By Jonathan Davis
The U.S. Navy is poised to add a high-powered laser to one of its Littoral Combat Ships as part of the service’s plans to add lethality to its surface warfare fleet.
The USS Little Rock (LCS-9) is slated to receive a laser weapon during its upcoming deployment, Commander of Naval Surface Forces Vice Adm. Richard Brown told reporters.
The ship will likely deploy to U.S. 4th Fleet, where sister ship USS Detroit is currently operating, USNI News reported.
According to the news service, the Little Rock is to be fitted with a Lockheed Martin-made 150-kilowatt high energy laser, as part of a risk reduction effort between the company, the Office of Naval Research and the Program Executive Office for Integrated Warfare Systems.
One source said the laser would serve as part of a larger layered defense concept the sea service is currently developing.
The purpose of the laser weapon is assist the warship in its surface mission to interdict and destroy incoming fast-attack craft as well as unmanned drones. The weapon will also aid in detecting incoming targets.
Some naval experts have said the LCS is not survivable enough and as such is in need of additional firepower as technology is changing the nature of warfare at sea.

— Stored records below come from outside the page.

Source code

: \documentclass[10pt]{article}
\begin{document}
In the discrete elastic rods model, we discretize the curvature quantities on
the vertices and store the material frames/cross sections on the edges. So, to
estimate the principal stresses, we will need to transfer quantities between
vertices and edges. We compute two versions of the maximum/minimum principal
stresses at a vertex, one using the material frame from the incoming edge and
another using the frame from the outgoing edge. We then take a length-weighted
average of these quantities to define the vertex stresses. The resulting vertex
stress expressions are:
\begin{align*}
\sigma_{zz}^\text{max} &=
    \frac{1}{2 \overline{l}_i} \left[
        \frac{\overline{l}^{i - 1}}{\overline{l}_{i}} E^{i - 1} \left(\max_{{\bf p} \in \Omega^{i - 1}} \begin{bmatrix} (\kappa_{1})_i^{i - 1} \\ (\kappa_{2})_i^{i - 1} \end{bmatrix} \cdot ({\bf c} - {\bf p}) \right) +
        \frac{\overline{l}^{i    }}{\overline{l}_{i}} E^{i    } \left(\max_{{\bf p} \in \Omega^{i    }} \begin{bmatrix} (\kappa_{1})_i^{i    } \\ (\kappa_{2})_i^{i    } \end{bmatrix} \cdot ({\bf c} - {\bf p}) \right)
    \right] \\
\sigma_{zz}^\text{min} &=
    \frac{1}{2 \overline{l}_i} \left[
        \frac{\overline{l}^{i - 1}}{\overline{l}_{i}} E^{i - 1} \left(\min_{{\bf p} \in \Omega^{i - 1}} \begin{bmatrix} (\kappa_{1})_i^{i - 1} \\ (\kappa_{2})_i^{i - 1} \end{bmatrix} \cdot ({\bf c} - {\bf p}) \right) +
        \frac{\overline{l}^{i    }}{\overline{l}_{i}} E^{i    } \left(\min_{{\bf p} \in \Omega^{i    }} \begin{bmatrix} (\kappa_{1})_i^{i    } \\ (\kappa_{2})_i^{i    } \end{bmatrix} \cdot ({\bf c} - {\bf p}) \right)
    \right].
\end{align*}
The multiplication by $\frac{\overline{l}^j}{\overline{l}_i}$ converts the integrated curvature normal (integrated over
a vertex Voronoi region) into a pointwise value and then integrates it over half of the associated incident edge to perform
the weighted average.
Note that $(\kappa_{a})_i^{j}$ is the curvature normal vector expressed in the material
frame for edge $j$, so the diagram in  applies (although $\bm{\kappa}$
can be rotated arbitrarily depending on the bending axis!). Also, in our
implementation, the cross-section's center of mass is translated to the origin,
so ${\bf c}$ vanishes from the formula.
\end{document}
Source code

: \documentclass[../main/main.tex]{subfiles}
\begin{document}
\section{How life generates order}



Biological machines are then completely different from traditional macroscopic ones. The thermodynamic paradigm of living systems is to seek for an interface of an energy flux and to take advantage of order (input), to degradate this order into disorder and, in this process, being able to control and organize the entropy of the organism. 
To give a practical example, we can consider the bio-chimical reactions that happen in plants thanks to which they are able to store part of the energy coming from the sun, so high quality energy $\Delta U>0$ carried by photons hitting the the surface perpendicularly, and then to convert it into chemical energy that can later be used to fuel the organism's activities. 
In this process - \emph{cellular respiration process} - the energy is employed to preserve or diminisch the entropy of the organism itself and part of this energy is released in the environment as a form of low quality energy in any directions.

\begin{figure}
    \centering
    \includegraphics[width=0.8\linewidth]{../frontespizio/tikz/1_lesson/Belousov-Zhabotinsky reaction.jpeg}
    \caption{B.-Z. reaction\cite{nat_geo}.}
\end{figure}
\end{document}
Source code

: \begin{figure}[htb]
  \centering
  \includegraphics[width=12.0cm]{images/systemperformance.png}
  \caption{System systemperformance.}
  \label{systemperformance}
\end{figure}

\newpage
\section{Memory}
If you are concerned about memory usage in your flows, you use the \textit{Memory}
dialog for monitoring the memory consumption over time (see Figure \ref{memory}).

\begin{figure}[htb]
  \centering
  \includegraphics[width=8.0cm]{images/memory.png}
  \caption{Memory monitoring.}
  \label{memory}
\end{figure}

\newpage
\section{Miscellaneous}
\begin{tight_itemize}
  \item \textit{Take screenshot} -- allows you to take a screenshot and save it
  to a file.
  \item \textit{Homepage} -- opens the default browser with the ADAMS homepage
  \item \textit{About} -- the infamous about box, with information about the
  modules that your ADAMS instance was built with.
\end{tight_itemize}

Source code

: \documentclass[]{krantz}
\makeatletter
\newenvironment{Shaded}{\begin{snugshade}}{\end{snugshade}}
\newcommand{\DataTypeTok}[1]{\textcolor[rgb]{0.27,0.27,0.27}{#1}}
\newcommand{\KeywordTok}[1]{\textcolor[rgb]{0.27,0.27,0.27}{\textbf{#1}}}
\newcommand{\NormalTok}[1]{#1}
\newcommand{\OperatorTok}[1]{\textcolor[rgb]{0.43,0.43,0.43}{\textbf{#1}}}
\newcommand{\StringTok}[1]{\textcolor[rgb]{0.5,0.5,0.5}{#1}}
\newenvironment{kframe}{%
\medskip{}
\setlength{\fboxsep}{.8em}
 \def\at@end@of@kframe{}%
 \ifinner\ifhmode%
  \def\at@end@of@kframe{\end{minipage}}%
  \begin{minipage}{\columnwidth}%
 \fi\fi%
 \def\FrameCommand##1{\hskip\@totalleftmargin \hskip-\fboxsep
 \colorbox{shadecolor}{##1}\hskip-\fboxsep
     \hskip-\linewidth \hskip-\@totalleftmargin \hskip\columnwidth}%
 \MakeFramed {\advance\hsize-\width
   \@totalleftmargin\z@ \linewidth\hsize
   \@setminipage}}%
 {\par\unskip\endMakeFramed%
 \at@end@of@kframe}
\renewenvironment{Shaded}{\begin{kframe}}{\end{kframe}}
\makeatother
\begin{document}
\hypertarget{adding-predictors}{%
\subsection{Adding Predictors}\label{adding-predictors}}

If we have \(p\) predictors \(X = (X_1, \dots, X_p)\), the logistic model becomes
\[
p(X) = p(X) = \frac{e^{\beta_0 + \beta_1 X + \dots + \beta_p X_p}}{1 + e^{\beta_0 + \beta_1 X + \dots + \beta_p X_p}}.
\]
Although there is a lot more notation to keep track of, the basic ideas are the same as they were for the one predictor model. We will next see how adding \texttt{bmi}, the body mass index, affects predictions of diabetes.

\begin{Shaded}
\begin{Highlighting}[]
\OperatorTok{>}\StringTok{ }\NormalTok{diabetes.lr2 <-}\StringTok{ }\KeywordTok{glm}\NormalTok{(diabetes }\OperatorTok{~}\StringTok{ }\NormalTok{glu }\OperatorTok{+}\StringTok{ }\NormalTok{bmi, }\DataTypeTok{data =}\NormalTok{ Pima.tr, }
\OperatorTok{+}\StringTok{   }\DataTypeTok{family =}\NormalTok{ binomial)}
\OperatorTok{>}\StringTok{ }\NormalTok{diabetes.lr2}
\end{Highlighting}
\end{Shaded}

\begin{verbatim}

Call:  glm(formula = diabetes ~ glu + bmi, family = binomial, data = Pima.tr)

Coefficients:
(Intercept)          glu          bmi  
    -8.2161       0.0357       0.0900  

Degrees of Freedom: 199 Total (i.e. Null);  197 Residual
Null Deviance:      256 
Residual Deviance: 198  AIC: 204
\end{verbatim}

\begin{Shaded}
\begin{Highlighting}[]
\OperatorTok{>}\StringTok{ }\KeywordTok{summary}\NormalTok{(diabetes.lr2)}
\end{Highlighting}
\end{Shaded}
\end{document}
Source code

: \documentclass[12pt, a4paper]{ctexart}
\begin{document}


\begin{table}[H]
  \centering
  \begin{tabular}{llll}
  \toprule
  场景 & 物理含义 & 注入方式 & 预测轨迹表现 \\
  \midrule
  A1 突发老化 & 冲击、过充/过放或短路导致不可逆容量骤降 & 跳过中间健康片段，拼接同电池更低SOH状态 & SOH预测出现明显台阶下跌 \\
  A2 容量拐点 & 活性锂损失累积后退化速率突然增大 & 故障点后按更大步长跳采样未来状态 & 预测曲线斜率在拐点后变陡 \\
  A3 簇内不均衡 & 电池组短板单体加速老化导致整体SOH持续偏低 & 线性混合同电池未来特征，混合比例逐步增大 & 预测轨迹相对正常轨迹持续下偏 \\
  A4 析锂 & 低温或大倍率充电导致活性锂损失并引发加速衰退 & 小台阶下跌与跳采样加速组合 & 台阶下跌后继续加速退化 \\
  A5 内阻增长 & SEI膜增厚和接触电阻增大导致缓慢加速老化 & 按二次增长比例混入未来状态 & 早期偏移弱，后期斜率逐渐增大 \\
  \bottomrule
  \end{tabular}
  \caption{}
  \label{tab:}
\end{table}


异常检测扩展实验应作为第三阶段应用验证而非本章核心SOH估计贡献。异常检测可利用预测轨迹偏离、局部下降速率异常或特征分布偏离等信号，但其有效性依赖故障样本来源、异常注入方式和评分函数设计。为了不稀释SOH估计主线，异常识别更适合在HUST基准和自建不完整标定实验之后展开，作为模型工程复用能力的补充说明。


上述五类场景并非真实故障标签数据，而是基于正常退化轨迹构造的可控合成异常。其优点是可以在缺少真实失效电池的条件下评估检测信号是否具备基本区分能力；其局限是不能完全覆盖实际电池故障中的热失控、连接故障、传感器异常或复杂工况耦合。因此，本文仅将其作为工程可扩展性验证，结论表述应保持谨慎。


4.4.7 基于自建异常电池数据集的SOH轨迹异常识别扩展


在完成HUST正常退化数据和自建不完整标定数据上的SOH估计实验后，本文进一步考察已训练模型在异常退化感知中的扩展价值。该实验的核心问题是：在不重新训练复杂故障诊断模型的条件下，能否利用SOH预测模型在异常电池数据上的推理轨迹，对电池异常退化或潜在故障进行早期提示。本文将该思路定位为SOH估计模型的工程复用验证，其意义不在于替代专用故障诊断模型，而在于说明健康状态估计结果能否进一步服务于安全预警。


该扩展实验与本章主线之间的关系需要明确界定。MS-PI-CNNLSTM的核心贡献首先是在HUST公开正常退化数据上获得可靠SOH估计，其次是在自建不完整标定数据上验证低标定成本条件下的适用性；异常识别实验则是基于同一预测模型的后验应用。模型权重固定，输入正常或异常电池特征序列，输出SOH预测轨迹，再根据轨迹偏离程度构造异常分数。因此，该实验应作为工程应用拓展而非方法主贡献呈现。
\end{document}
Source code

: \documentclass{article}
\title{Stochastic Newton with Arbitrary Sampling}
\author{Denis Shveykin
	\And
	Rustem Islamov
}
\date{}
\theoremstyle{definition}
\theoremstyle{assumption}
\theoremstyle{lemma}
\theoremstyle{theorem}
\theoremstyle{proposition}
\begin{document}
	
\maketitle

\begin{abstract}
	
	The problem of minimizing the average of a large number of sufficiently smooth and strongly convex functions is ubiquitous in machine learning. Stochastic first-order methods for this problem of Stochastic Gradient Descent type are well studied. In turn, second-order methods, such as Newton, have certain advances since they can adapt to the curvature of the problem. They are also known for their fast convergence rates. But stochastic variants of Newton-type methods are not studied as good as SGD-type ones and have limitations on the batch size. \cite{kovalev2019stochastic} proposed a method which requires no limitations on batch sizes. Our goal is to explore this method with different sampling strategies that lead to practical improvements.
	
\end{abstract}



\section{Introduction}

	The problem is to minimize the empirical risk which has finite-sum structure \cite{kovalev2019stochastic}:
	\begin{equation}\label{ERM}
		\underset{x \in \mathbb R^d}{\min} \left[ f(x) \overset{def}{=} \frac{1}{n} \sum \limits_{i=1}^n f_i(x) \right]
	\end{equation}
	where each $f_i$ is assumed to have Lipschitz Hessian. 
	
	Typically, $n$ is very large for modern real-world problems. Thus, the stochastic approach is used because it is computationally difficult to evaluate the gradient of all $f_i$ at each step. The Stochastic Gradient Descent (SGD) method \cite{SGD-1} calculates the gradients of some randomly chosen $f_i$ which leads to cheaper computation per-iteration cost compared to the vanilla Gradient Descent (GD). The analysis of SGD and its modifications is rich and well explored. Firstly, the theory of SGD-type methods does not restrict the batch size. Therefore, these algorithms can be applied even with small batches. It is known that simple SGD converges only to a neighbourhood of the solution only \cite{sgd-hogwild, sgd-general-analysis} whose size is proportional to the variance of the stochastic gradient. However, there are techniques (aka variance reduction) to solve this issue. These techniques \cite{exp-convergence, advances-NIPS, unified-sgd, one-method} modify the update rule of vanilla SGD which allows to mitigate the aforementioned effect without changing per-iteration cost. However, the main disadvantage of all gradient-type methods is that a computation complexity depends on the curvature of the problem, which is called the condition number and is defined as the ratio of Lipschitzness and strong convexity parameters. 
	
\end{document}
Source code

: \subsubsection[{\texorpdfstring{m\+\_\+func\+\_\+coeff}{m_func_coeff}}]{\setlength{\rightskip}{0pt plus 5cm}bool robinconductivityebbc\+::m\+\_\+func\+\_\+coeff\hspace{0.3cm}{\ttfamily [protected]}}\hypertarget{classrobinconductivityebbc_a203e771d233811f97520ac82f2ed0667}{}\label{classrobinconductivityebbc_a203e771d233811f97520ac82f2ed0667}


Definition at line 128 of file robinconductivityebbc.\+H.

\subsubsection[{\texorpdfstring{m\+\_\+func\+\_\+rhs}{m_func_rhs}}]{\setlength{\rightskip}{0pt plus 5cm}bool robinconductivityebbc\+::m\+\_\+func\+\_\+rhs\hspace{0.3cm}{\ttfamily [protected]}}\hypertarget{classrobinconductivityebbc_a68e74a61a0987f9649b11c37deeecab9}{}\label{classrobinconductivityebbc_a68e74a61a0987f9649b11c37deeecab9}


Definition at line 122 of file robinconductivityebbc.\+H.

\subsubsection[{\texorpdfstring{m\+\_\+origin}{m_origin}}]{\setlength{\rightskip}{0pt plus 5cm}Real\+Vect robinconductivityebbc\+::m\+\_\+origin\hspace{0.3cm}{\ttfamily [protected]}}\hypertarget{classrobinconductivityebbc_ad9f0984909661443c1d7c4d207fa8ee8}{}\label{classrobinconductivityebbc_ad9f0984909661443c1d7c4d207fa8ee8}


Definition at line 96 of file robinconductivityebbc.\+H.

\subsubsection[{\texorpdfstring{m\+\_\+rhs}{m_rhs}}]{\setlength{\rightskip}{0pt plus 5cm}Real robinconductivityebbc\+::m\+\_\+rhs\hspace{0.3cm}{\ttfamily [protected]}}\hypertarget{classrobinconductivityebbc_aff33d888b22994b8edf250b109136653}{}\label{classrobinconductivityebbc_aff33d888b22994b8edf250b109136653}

“The big thing we’re looking at is, what is that opportunity to pull things in – so for instance with directed energy, between the HELIOS [laser weapon program of record], being able to get that onto a DDG, and then some scalable laser technology that we’ve been working on, what’s our opportunity to deploy a laser sooner on an LCS, and the opportunity to potentially use one of those weapons modules to do that as opposed to having to design it someway into the ship?” said Lockheed Martin Vice President and General Manager of Small Combatants and Ship Systems Joe DePietro.
“Use some of that power, space and weight of the mission package to be able to field another capability – which was inherently the thought process behind the design of LCS, to be able to integrate those new technologies faster because of the modularity of the ship,” he told USNI News.